County surplus off 40% in 2007

The Baltimore Sun

Howard County's budget surplus is down 40 percent from the previous year's record high because of the slowing real estate market and slightly lower-than-expected income tax revenue.

But despite the decline from $38 million in fiscal 2006 to $22.7 million in fiscal 2007, which ended June 30, the surplus is sizable, and it helped Howard maintain its AAA bond rating as the county prepares to refinance $103.1 million in bond debt next week. The county's Office of Finance released the data Wednesday.

Howard's surplus is in stark contrast to Montgomery County, which is now facing a projected $400 million revenue shortfall.

"The number is an appropriate number. You want to be conservative in your projections," said County Executive Ken Ulman. The leftover funds represent about 3 percent of the county's total locally funded budget and is split between higher-than-expected revenues and lower-than-expected spending.

But with a huge debt for future retiree health benefits looming, Ulman said, "Really, in my mind, there is no surplus."

He has decided to earmark $15 million of the surplus toward next year's payment on the retiree debt, which is estimated $477 million, with the rest reserved for capital projects.

Last year's surplus became election-year fodder, as departing Executive James N. Robey, a Democrat, ran for the state Senate seat he ultimately won from Republican incumbent Sandra B. Schrader. She contended that the surplus showed Robey had raised taxes too high.

This year, with real estate cooling off, Ulman said he intends to be more cautious, though budget projections are always inexact.

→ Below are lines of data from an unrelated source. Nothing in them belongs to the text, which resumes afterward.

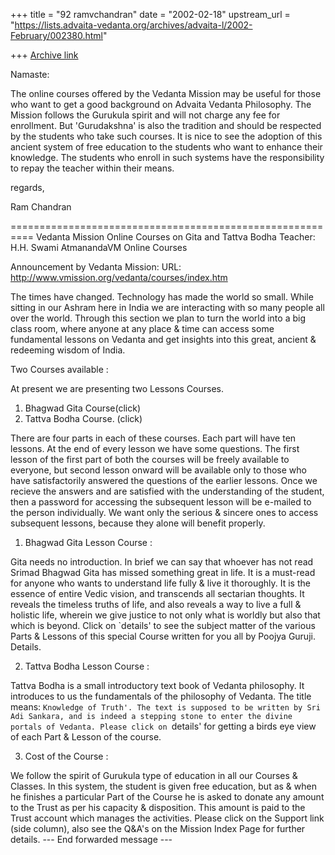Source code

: +++
title = "92 ramvchandran"
date = "2002-02-18"
upstream_url = "https://lists.advaita-vedanta.org/archives/advaita-l/2002-February/002380.html"

+++
[Archive link](https://lists.advaita-vedanta.org/archives/advaita-l/2002-February/002380.html)

Namaste:

The online courses offered by the Vedanta Mission may be useful for
those who
want to get a good background on Advaita Vedanta Philosophy.  The
Mission
follows the Gurukula spirit and will not charge any fee for
enrollment. But
'Gurudakshna' is also the tradition and should be respected by the
students
who take such courses. It is nice to see the adoption of this ancient
system
of free education to the students who want to enhance their knowledge.
The
students who enroll in such systems have the responsibility to repay
the
teacher within their means.

regards,

Ram Chandran


==========================================================
 Vedanta Mission Online Courses on Gita and Tattva Bodha
 Teacher: H.H. Swami AtmanandaVM Online Courses

Announcement by Vedanta Mission:
URL: http://www.vmission.org/vedanta/courses/index.htm

The times have changed. Technology has made the world so small. While
sitting
in our Ashram here in India we are interacting with so many people all
over
the world. Through this section we
plan to turn the world into a big class room, where anyone at any
place & time
can access some fundamental lessons on Vedanta and get insights into
this
great, ancient & redeeming wisdom of India.

Two Courses available :

At present we are presenting two Lessons Courses.
 1. Bhagwad Gita Course(click)
 2. Tattva Bodha Course. (click)

There are four parts in each of these courses. Each part will have ten
lessons. At the end of every lesson we have some questions. The first
lesson
of the first part of both the courses will be freely available to
everyone,
but second lesson onward will be available only to those who have
satisfactorily answered the questions of the earlier lessons. Once we
recieve
the answers and
are satisfied with the understanding of the student, then a password
for
accessing the subsequent lesson will be e-mailed to the person
individually.
We want only the serious & sincere ones to
access subsequent lessons, because they alone will benefit properly.

1. Bhagwad Gita Lesson Course :

Gita needs no introduction. In brief we can say that whoever has not
read
Srimad Bhagwad Gita has missed something great in life. It is a
must-read for
anyone who wants to understand life fully
& live it thoroughly. It is the essence of entire Vedic vision, and
transcends
all sectarian thoughts. It reveals the timeless truths of life, and
also
reveals a way to live a full & holistic life, wherein we
give justice to not only what is worldly but also that which is
beyond. Click
on `details' to see the subject matter of the various Parts & Lessons
of this
special Course written for you all by Poojya
Guruji. Details.

2. Tattva Bodha Lesson Course :

Tattva Bodha is a small introductory text book of Vedanta philosophy.
It
introduces to us the fundamentals of the philosophy of Vedanta. The
title
means: `Knowledge of Truth'. The text is
supposed to be written by Sri Adi Sankara, and is indeed a stepping
stone to
enter the divine portals of Vedanta. Please click on `details' for
getting a
birds eye view of each Part & Lesson of the course.

3. Cost of the Course :

We follow the spirit of Gurukula type of education in all our Courses
&
Classes. In this system, the student is given free education, but as &
when he
finishes a particular Part of the Course
he is asked to donate any amount to the Trust as per his capacity &
disposition. This amount is paid to the Trust account which manages
the
activities. Please click on the Support link (side
column), also see the Q&A's on the Mission Index Page for further
details.
--- End forwarded message ---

"You never want to be under and come up with a shortfall. You can't be right on the last penny. To me, being slightly over is the prudent way to manage," Ulman said.

County Council Chairman Calvin Ball, an east Columbia Democrat, agreed. "This falls within what we ought to see," he said.

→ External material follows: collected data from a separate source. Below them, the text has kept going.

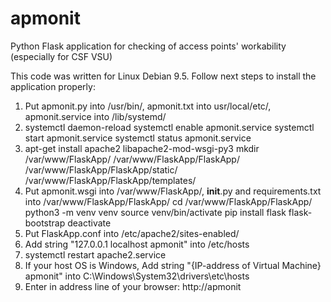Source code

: # apmonit
Python Flask application for checking of access points' workability (especially for CSF VSU)

This code was written for Linux Debian 9.5. Follow next steps to install the application properly:
1) Put apmonit.py into /usr/bin/, apmonit.txt into usr/local/etc/, apmonit.service into /lib/systemd/
2) systemctl daemon-reload
   systemctl enable apmonit.service
   systemctl start apmonit.service
   systemctl status apmonit.service
3) apt-get install apache2 libapache2-mod-wsgi-py3
   mkdir /var/www/FlaskApp/ /var/www/FlaskApp/FlaskApp/ /var/www/FlaskApp/FlaskApp/static/ /var/www/FlaskApp/FlaskApp/templates/
4) Put apmonit.wsgi into /var/www/FlaskApp/, __init__.py and requirements.txt into /var/www/FlaskApp/FlaskApp/
   cd /var/www/FlaskApp/FlaskApp/
   python3 -m venv venv
   source venv/bin/activate
   pip install flask flask-bootstrap
   deactivate
5) Put FlaskApp.conf into /etc/apache2/sites-enabled/
6) Add string "127.0.0.1 localhost apmonit" into /etc/hosts
7) systemctl restart apache2.service
8) If your host OS is Windows, Add string "{IP-address of Virtual Machine} apmonit" into C:\Windows\System32\drivers\etc\hosts
9) Enter in address line of your browser: http://apmonit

Greg Fox, the council's lone Republican, said he believes that reducing the county's debts, and funding major capital projects like Mount Hebron High School's renovations, should be the top priorities for the surplus - not new initiatives like "buying new recycling bins."

The pending bond sale produced glowing reports from the New York-based rating services.

Moody's Investor Service in New York reported that the value of the county's property tax base rose a whopping 70 percent since 2002, and that the county is prosperous, is attracting good jobs and has low unemployment.

"When I saw that, I went, 'Wow!'" county finance director Sharon Greisz said about the increase in property values.

Greisz said the county collected about $330,000 less than expected from income tax revenues last fiscal year, and real estate recordation tax revenues were down $3.5 million. The saving grace was a $16.5 million boost in property tax revenues and $8 million in unspent funding.

"I think it shows we continue to be in good fiscal shape," Greisz said.

The county is to refinance 1998 bonds on Wednesday, Greisz said, and she expects to attract lower interest rates that will save $3.5 million in interest over the next dozen years, thanks to continuing top ratings from all three New York services - Moody's, Fitch's and Standard & Poor's. The AAA rating means investors face the lowest possible investment risk, which in turn produces lower interest rates on county bonds.

"Overall, the economic base, which is growing and diversified, is the key strength," despite problems nationally in the housing area, said Jessalyn Moro, a senior director at Fitch. Howard, she said, has a "moderate debt burden and a strong track record of financial management and performance."

Moody's analysis said the value of commercial property has increased 32 percent in the past three years, and the county gained 5,500 jobs during calendar year 2006, with more expected under the federal military base realignment program.

The report also noted "prudent management practices and policies, healthy fiscal operations and adequate financial flexibility," along with "conservative budget assumptions" and "strong revenue performance."

Slight changes in the timing of state distributions of income tax revenues may have contributed to the drop-off there, Greisz said, and the county knew real estate transaction revenues would decline, but property tax revenues and lower-than-expected spending saved the day.

"Part of it was that commercial construction went up and residential increased more than expected," she said, though the property tax estimate was less than 5 percent off. Investment interest was also higher than predicted, by $400,000.